We have faced an issue with Keycloak server cache. We noticed that during normal server operation JVM heap size grows constantly day-to-day. We took 2 heap dumps with a several days delay, and after comparing those dumps we found that JVM heap memory is consumed by Java objects of class org.keycloak.models.cache.infinispan.events.UserUpdatedEvent and related Infinispan classes.
As far as I can see, lifetime of these objects is set to 120000 ms, i.e. 2 minutes. But the heap analysis has shown that UserUpdatedEvent objects are not removed for some reason, even after a week.
A few words about our use case. All our users are federated from LDAP storage, and we do not import those users into a local Keycloak database. Additionally, we have some legacy client integration which generates a huge amount of SAML assertions for users, and this may trigger extra LDAP mappers executions.

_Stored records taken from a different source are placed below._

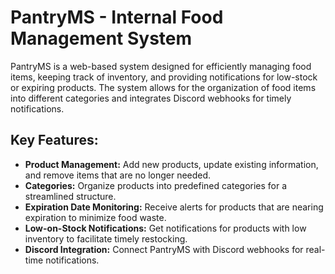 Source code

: # PantryMS - Internal Food Management System

PantryMS is a web-based system designed for efficiently managing food items, keeping track of inventory, and providing notifications for low-stock or expiring products. The system allows for the organization of food items into different categories and integrates Discord webhooks for timely notifications.

## Key Features:

-   **Product Management:** Add new products, update existing information, and remove items that are no longer needed.
-   **Categories:** Organize products into predefined categories for a streamlined structure.
-   **Expiration Date Monitoring:** Receive alerts for products that are nearing expiration to minimize food waste.
-   **Low-on-Stock Notifications:** Get notifications for products with low inventory to facilitate timely restocking.
-   **Discord Integration:** Connect PantryMS with Discord webhooks for real-time notifications.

Could you please advice where to look at? Infinispan cache configs are in their default state as set in official Docker image and Helm chart.
A small investigation showed that cluster events with a “USER_INVALIDATION_EVENTS” key are filling up the Infinispan cache.
Currently a Cache Policy option for LDAP user federation is set to MAX_LIFESPAN=60000, i.e. every 1 minute every user entry loaded from the LDAP storage into the cache is invalidated, and invalidation events are sent to every node within the cluster.
The question is: Why doesn’t the reaper remove UserUpdatedEvents automatically? Or it shouldn’t do that, and I’m missing something?
Is there a way to inspect any metrics of this cache (via JMX metrics or something)?
Thanks for the advice! We will definitely try the new version, but this will require additional integration testing on our side. Did I understand correctly, fixed versions are 13.0.0 and newer?